El estilo relajado de McCarey, muy dado a dejar que historias tangenciales a la trama principal se impongan en determinados momentos y tengan su espacio central permite acomodar perfectamente todas estas digresiones y dan a Siguiendo mi camino ese aire de haber captado unos días cualquiera en un barrio obrero cualquiera de la gran urbe americana, y es lo que hace que, al menos en parte, su obra permanezca más vigente que algunas con una voluntad mucho más marcada de hacer airadas y dramáticas denuncias: nos traslada a un lugar y un momento concreto, con problemas concretos y con una forma concreta de afrontar esos problemas.

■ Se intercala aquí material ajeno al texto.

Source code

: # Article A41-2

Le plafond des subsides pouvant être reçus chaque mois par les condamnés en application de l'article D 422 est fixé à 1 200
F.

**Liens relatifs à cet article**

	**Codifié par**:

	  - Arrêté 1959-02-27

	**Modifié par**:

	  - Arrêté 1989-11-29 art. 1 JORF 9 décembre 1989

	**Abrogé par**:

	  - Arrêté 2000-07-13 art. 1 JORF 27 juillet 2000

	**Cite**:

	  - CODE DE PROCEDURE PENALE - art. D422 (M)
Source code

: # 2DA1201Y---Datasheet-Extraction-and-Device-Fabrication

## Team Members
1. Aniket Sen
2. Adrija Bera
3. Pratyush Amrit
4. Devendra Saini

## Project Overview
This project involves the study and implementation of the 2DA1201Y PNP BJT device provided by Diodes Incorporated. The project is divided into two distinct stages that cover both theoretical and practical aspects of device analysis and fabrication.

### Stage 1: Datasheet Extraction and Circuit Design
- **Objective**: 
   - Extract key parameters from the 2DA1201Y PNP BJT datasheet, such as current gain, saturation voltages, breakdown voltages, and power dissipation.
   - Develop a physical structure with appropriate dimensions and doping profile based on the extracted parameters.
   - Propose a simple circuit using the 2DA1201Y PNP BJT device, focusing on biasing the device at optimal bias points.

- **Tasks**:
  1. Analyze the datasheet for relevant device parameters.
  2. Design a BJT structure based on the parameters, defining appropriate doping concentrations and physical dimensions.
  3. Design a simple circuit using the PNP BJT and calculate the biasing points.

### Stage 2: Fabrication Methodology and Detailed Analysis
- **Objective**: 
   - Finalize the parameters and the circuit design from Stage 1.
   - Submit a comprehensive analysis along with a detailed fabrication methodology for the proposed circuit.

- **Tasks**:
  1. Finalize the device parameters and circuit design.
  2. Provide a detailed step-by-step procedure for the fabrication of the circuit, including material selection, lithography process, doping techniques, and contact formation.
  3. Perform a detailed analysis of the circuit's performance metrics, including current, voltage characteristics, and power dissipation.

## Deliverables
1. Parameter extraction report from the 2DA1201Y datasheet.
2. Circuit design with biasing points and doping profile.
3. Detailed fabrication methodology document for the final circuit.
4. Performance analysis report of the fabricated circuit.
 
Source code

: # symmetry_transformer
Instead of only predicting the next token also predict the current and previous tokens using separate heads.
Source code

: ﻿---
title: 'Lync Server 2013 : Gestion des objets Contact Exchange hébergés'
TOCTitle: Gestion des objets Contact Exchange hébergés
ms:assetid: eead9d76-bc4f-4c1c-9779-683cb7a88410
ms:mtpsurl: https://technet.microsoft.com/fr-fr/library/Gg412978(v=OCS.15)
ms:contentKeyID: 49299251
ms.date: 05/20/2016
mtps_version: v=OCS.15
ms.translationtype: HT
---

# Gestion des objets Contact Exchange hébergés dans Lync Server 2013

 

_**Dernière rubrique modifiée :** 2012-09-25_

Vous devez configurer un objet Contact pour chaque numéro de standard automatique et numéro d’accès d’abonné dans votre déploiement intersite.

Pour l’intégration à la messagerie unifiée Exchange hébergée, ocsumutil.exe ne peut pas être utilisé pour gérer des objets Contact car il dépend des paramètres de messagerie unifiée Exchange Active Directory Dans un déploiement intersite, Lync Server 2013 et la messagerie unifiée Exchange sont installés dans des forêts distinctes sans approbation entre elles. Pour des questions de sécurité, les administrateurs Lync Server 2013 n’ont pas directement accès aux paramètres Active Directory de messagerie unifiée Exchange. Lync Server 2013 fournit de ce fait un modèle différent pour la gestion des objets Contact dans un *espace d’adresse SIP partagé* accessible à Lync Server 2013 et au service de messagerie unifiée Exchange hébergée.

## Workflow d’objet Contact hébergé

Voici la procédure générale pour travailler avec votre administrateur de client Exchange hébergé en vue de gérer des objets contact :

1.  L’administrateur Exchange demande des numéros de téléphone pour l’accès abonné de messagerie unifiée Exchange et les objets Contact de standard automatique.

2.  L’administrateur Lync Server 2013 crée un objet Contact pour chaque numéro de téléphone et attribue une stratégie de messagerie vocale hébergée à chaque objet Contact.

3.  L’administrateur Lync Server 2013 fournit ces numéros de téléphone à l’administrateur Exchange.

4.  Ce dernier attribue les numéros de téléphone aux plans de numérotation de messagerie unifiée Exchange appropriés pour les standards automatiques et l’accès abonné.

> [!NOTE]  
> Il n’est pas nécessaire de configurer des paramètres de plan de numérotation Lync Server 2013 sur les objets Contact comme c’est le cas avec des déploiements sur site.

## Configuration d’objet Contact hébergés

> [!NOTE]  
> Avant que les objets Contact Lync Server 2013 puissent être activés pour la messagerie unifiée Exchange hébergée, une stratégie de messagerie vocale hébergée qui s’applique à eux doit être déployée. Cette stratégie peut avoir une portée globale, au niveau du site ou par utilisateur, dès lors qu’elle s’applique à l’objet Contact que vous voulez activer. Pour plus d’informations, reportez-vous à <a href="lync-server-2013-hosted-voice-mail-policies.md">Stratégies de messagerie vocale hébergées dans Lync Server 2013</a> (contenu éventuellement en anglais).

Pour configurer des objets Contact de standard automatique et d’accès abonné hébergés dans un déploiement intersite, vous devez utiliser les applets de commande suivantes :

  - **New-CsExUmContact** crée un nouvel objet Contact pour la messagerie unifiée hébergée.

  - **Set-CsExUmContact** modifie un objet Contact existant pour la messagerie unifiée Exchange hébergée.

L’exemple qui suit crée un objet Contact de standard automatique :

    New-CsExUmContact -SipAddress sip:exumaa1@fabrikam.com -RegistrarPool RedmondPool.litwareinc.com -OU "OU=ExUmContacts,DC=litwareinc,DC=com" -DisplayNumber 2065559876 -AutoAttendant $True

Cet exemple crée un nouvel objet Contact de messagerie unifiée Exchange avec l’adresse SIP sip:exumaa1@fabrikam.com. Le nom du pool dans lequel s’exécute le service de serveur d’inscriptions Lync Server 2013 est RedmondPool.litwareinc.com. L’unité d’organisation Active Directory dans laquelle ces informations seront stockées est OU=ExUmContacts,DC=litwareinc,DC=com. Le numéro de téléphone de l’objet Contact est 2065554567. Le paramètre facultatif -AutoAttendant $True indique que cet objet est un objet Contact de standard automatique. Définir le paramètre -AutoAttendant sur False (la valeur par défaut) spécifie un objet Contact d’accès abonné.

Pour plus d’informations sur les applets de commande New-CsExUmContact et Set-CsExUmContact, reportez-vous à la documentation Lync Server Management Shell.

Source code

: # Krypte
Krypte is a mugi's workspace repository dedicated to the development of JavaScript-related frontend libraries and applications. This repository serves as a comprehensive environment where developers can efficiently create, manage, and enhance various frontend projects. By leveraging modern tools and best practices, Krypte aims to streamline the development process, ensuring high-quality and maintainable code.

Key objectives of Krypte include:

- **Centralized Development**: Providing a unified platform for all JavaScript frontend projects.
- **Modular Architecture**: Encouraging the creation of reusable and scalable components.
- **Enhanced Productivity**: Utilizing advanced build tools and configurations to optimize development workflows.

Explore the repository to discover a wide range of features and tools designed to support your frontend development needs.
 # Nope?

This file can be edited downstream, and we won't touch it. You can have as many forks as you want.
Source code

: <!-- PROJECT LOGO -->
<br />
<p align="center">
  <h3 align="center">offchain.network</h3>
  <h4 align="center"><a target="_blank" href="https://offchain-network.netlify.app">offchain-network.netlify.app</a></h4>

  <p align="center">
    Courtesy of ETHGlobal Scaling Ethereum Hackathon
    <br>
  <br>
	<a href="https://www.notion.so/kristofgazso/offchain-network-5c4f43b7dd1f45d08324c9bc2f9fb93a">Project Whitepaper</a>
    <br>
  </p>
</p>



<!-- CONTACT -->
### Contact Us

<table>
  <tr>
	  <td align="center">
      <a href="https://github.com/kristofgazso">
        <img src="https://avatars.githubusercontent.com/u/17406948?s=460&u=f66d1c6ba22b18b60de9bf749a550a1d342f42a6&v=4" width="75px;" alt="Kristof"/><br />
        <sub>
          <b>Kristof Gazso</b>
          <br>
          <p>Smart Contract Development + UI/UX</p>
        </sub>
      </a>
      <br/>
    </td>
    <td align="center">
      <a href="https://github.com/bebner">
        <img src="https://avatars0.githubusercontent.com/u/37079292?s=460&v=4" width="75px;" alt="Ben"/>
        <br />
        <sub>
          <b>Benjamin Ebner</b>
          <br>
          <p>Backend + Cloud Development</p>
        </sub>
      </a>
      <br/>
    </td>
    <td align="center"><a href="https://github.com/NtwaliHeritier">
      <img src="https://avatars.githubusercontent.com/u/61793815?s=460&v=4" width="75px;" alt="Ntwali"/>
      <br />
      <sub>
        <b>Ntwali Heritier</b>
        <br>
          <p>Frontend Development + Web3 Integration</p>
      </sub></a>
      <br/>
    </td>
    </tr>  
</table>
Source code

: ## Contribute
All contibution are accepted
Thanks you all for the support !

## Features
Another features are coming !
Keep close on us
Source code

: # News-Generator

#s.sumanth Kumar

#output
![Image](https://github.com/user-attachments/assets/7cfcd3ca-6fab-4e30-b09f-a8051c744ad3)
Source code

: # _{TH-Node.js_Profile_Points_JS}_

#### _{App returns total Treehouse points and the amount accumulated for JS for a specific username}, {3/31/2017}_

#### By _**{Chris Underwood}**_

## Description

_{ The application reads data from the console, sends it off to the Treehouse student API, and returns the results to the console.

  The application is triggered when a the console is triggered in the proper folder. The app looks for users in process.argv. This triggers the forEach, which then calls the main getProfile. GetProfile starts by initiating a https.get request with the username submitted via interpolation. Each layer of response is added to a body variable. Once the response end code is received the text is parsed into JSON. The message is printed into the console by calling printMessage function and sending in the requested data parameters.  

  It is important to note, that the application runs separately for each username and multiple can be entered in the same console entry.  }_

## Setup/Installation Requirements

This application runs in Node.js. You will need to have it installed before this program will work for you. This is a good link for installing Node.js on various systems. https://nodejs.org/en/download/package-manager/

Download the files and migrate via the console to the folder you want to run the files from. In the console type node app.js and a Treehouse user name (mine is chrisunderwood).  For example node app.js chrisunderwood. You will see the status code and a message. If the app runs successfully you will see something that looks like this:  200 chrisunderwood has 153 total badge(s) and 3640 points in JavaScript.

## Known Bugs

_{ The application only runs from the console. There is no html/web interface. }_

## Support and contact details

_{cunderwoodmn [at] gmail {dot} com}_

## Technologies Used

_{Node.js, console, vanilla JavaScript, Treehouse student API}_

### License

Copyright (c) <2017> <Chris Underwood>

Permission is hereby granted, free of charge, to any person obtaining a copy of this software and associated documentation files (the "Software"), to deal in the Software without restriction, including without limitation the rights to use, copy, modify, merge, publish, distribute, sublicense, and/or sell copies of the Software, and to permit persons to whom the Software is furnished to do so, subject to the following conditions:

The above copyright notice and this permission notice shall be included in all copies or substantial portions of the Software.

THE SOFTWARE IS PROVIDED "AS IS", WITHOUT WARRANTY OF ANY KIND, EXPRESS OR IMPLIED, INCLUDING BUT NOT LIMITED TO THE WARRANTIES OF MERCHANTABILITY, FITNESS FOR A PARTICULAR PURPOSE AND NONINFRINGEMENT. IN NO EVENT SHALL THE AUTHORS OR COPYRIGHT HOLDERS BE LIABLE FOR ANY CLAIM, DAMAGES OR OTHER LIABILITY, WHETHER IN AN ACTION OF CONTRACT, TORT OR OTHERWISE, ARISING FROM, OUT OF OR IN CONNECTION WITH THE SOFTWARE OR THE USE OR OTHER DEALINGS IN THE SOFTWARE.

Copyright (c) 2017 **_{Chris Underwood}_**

Si las mentalidades, las soluciones y hasta alguno de los propios problemas nos parecen anticuados o no hoy día importa menos que lo interesante que es verlas y comprobar que, pese a las diferencias, algo universal (solidaridad, tolerancia) puede extraerse de esas viejas experiencias.

Pero quizá donde mejor se vea esa perspicacia del director para captar lo esencial de la naturaleza humana que alababa Renoir no sea en los aspectos más sociales de la película, sino en aspectos más puramente narrativos, en ciertas maneras de desarrollar la trama principal y los personajes: el Padre O’Malley (Crosby) ha sido en realidad enviado por el obispo para sustituir al Padre Fitzgibbon (Fitzgerald) como párroco, y en el desarrollo de esta tensión entre ambos es donde se luce McCarey: el tacto con el que O’Malley nunca revela su verdadera misión y se presenta como ayudante de Fitzgibbon para suavizar el impacto, o, sobre todo, la escena en la que Fitzgibbon, sin que nadie se lo haya dicho, descubre el pastel pero no lo dice, y decide evitar a todos la tensión fingiendo que es él quien quiere que O’Malley le sustituya, revelan a un director sutilísimo en el tratamiento las relaciones humanas y con una capacidad innata para revelar sentimientos contradictorios con un primer plano. El sucesivo paso del Padre Fitzgibbon del orgullo herido a la resignación y, después, a la comprensión y generosidad, nunca verbalizado sino expresado con la cámara y la portentosa interpretación de Barry Fitzgerald son suficientes para hacer la película memorable. Como curiosidad, señalar que esa grandiosa actuación de Fitzgerald tiene el honor de ser la única nominada al Oscar tanto en la categoría de actor principal como secundario: la Academia deja votar a cada votante en la categoría a la que cree que la interpretación pertenece, pero, desde el “incidente Fitzgerald”, actualmente solo permite obtener de hecho la nominación en la categoría en la que reciba más votos. Fitzgerald acabó ganando en la categoría de secundario, y es, creo, una victoria inapelable y merecidísima. Su compañero Bing Crosby, como el padre O’Malley, ganó en la categoría de actor principal, pero ese ya sí me parece un Oscar mucho más discutible…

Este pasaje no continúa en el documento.